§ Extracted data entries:
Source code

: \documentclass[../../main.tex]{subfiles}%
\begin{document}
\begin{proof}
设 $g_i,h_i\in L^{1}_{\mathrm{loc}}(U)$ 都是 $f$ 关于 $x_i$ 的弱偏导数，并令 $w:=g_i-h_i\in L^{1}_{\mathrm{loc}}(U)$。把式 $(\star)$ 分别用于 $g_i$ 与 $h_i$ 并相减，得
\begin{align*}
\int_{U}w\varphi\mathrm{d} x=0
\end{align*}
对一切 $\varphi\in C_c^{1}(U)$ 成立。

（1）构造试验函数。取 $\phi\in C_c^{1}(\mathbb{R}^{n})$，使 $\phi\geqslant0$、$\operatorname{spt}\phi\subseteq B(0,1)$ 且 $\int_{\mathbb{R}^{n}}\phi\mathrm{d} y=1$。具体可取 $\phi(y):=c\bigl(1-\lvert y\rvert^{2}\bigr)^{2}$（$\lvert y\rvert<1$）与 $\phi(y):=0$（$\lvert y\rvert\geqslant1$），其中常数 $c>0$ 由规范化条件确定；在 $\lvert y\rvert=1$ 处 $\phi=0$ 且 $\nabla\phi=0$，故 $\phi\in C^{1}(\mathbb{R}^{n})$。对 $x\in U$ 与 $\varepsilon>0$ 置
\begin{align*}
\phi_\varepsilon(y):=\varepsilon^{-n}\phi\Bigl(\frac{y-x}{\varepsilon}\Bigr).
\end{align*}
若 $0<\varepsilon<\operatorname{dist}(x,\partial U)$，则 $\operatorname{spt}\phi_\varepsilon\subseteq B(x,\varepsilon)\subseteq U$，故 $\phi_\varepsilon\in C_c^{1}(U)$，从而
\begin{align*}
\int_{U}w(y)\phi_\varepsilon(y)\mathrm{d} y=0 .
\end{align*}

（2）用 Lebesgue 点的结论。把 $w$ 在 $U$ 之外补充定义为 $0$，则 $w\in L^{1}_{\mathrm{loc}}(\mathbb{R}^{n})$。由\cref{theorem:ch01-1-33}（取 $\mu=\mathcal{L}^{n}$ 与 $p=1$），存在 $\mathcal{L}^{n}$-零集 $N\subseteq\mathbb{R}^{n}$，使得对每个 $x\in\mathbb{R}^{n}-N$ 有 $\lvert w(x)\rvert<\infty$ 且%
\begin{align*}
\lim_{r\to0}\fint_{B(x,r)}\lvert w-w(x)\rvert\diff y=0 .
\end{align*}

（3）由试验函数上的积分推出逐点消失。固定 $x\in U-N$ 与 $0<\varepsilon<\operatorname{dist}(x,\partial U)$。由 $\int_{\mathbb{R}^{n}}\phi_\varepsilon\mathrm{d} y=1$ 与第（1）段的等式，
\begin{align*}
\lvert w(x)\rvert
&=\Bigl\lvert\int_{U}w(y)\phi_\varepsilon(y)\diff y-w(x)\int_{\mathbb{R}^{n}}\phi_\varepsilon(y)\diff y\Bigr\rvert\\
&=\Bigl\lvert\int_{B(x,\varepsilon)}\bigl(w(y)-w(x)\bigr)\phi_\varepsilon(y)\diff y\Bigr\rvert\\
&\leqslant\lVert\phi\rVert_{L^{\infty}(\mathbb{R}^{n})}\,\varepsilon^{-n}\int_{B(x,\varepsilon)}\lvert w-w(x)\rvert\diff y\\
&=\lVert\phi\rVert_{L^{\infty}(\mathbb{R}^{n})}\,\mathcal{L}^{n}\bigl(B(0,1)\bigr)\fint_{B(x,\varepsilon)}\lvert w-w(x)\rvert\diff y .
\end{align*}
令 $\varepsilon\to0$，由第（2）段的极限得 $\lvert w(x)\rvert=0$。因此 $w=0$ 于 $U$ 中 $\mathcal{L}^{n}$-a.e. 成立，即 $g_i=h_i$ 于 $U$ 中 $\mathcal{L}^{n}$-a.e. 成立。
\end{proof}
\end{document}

§ WHAT YOU HAVE TO DO: Among the entries above, which lines include "partial"? List them all.

§ WRITTEN SOLUTION:
若 $0<\varepsilon<\operatorname{dist}(x,\partial U)$，则 $\operatorname{spt}\phi_\varepsilon\subseteq B(x,\varepsilon)\subseteq U$，故 $\phi_\varepsilon\in C_c^{1}(U)$，从而
（3）由试验函数上的积分推出逐点消失。固定 $x\in U-N$ 与 $0<\varepsilon<\operatorname{dist}(x,\partial U)$。由 $\int_{\mathbb{R}^{n}}\phi_\varepsilon\mathrm{d} y=1$ 与第（1）段的等式，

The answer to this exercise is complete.